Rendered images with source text
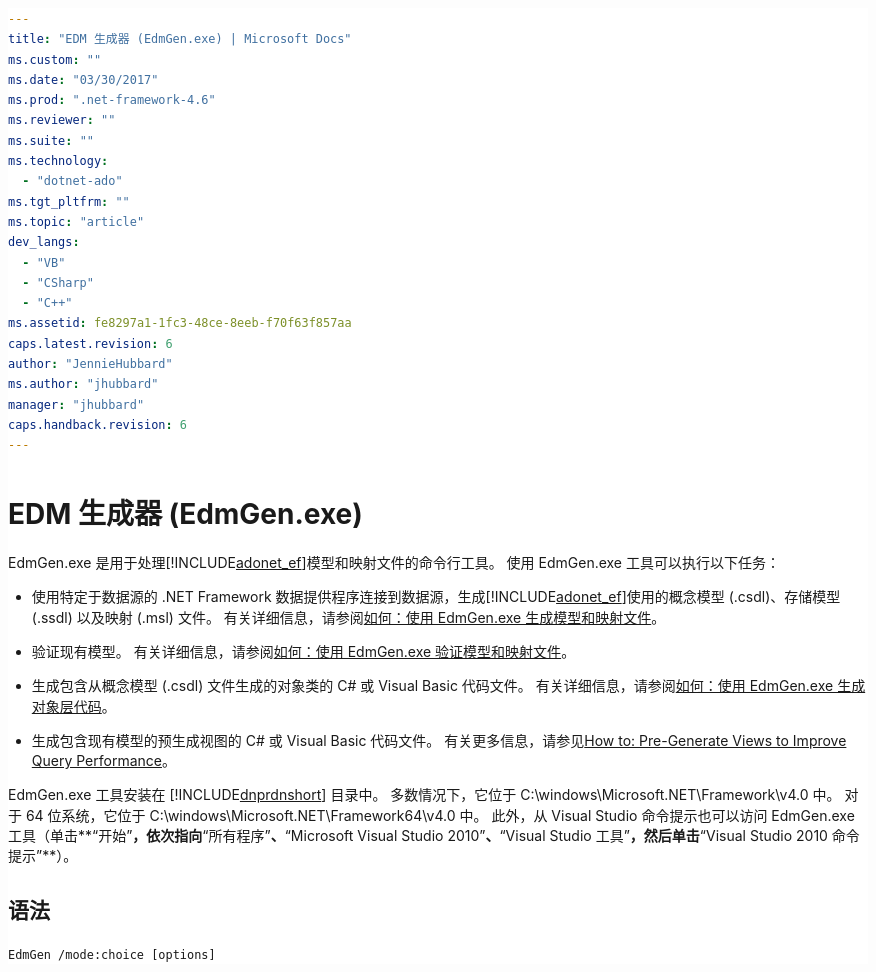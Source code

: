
 ```yaml
---
title: "EDM 生成器 (EdmGen.exe) | Microsoft Docs"
ms.custom: ""
ms.date: "03/30/2017"
ms.prod: ".net-framework-4.6"
ms.reviewer: ""
ms.suite: ""
ms.technology: 
  - "dotnet-ado"
ms.tgt_pltfrm: ""
ms.topic: "article"
dev_langs: 
  - "VB"
  - "CSharp"
  - "C++"
ms.assetid: fe8297a1-1fc3-48ce-8eeb-f70f63f857aa
caps.latest.revision: 6
author: "JennieHubbard"
ms.author: "jhubbard"
manager: "jhubbard"
caps.handback.revision: 6
---
```

# EDM 生成器 (EdmGen.exe)
EdmGen.exe 是用于处理[!INCLUDE[adonet_ef](../../../../../includes/adonet-ef-md.md)]模型和映射文件的命令行工具。  使用 EdmGen.exe 工具可以执行以下任务：  
  
-   使用特定于数据源的 .NET Framework 数据提供程序连接到数据源，生成[!INCLUDE[adonet_ef](../../../../../includes/adonet-ef-md.md)]使用的概念模型 \(.csdl\)、存储模型 \(.ssdl\) 以及映射 \(.msl\) 文件。  有关详细信息，请参阅[如何：使用 EdmGen.exe 生成模型和映射文件](../../../../../docs/framework/data/adonet/ef/how-to-use-edmgen-exe-to-generate-the-model-and-mapping-files.md)。  
  
-   验证现有模型。  有关详细信息，请参阅[如何：使用 EdmGen.exe 验证模型和映射文件](../../../../../docs/framework/data/adonet/ef/how-to-use-edmgen-exe-to-validate-model-and-mapping-files.md)。  
  
-   生成包含从概念模型 \(.csdl\) 文件生成的对象类的 C\# 或 Visual Basic 代码文件。  有关详细信息，请参阅[如何：使用 EdmGen.exe 生成对象层代码](../../../../../docs/framework/data/adonet/ef/how-to-use-edmgen-exe-to-generate-object-layer-code.md)。  
  
-   生成包含现有模型的预生成视图的 C\# 或 Visual Basic 代码文件。  有关更多信息，请参见[How to: Pre\-Generate Views to Improve Query Performance](http://msdn.microsoft.com/zh-cn/b18a9d16-e10b-4043-ba91-b632f85a2579)。  
  
 EdmGen.exe 工具安装在 [!INCLUDE[dnprdnshort](../../../../../includes/dnprdnshort-md.md)] 目录中。  多数情况下，它位于 C:\\windows\\Microsoft.NET\\Framework\\v4.0 中。  对于 64 位系统，它位于 C:\\windows\\Microsoft.NET\\Framework64\\v4.0 中。  此外，从 Visual Studio 命令提示也可以访问 EdmGen.exe 工具（单击**“开始”**，依次指向**“所有程序”**、**“Microsoft Visual Studio 2010”**、**“Visual Studio 工具”**，然后单击**“Visual Studio 2010 命令提示”**）。  
  
## 语法  
  
```  
EdmGen /mode:choice [options]  
```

### [Requirement]
Search the entries above for the word "Basic", and copy every line where it occurs.

### [Exercise answer]
-   生成包含从概念模型 \(.csdl\) 文件生成的对象类的 C\# 或 Visual Basic 代码文件。  有关详细信息，请参阅[如何：使用 EdmGen.exe 生成对象层代码](../../../../../docs/framework/data/adonet/ef/how-to-use-edmgen-exe-to-generate-object-layer-code.md)。  
-   生成包含现有模型的预生成视图的 C\# 或 Visual Basic 代码文件。  有关更多信息，请参见[How to: Pre\-Generate Views to Improve Query Performance](http://msdn.microsoft.com/zh-cn/b18a9d16-e10b-4043-ba91-b632f85a2579)。  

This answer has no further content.